───── Records

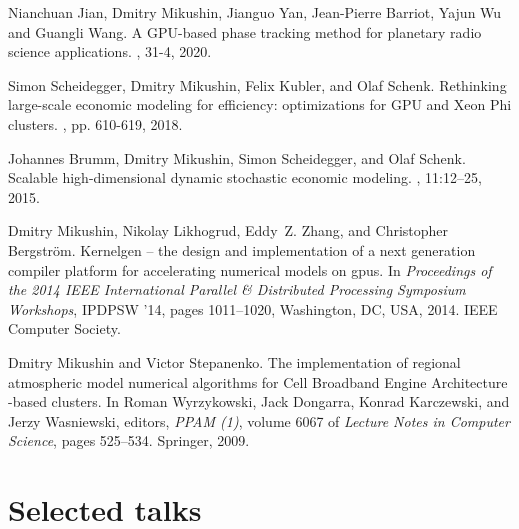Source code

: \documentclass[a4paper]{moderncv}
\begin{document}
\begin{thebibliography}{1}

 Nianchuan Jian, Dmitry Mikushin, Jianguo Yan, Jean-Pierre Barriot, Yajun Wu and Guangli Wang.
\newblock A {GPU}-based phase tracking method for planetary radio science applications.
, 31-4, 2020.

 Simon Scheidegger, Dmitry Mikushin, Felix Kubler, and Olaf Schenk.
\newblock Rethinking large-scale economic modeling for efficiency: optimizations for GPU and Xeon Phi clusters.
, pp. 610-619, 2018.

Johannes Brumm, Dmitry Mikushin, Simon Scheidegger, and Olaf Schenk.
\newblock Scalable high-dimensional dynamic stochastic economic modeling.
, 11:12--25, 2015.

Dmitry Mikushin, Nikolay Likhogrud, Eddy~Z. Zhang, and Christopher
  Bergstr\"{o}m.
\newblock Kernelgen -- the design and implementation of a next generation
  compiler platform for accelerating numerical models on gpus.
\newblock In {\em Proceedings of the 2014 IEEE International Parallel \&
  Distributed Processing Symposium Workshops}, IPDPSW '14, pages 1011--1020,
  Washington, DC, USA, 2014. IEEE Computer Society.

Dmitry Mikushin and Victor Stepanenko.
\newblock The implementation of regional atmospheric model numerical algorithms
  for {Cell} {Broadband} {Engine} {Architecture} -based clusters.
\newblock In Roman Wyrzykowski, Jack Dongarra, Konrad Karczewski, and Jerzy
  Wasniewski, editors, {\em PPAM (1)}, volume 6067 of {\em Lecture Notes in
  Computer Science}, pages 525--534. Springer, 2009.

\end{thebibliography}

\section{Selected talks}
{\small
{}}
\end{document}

──────────
───── Records

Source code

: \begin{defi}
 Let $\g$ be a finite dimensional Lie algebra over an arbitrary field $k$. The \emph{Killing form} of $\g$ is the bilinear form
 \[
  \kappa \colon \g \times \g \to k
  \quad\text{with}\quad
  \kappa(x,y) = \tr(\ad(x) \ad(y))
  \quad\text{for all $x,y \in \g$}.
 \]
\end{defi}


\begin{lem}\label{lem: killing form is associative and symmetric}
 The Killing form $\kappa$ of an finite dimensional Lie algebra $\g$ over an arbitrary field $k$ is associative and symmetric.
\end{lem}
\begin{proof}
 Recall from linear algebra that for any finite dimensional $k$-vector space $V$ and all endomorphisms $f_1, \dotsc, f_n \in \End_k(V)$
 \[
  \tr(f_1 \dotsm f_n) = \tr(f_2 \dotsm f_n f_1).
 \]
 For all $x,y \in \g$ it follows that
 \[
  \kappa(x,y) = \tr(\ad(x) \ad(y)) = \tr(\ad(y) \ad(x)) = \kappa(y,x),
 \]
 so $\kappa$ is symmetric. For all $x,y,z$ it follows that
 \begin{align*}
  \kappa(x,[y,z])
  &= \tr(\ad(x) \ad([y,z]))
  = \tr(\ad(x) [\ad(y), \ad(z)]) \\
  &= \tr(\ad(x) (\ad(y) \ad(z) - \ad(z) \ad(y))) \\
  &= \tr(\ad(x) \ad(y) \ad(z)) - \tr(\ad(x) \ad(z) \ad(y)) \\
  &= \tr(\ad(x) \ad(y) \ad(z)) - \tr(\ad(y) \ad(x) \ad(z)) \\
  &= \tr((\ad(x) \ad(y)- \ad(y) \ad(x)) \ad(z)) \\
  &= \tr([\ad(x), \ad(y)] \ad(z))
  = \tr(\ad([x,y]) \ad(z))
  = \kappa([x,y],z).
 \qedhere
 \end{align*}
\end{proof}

──────────

* _Assignment_
Extract every line from the records above that contains the word "Olaf".

* _Response to the exercise_
 Simon Scheidegger, Dmitry Mikushin, Felix Kubler, and Olaf Schenk.
Johannes Brumm, Dmitry Mikushin, Simon Scheidegger, and Olaf Schenk.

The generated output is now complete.